◆ **ENTRIES PROVIDED**
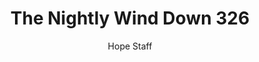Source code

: ---
image: /assets/img/nwd/326_nwd_psalm_62_1_nlv.png
title: The Nightly Wind Down 326
categories:
  - The Nightly Wind Down
author: Hope Staff
notes: The Nightly Wind Down 326
embed: >-
  EMBED_GOES_HERE
transcript: >-
  SOME LINES OF TEXT START HERE
---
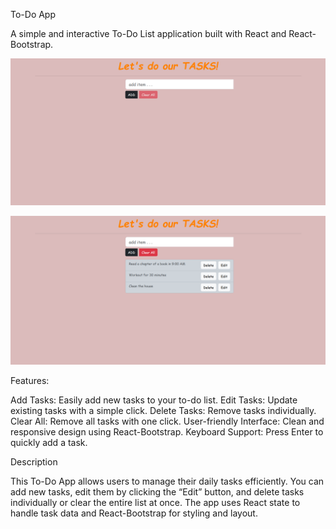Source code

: To-Do App

A simple and interactive To-Do List application built with React and React-Bootstrap.

![TODO List App!](/src/screenshots/todo-list1.png)

![TODO List App!](/src/screenshots/todo-list2.png)


Features:

Add Tasks: Easily add new tasks to your to-do list.
Edit Tasks: Update existing tasks with a simple click.
Delete Tasks: Remove tasks individually.
Clear All: Remove all tasks with one click.
User-friendly Interface: Clean and responsive design using React-Bootstrap.
Keyboard Support: Press Enter to quickly add a task.

Description

This To-Do App allows users to manage their daily tasks efficiently. You can add new tasks, edit them by clicking the “Edit” button, and delete tasks individually or clear the entire list at once. The app uses React state to handle task data and React-Bootstrap for styling and layout.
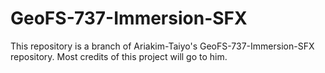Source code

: # GeoFS-737-Immersion-SFX
This repository is a branch of Ariakim-Taiyo's GeoFS-737-Immersion-SFX repository. Most credits of this project will go to him.
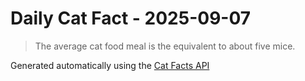 # Daily Cat Fact - 2025-09-07

> The average cat food meal is the equivalent to about five mice.

Generated automatically using the [Cat Facts API](https://catfact.ninja)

◆ **TRY IT**
Tally the lines of the material that contain the word "GeoFS" and say the number, nothing more.

◆ **YOUR SOLUTION**
2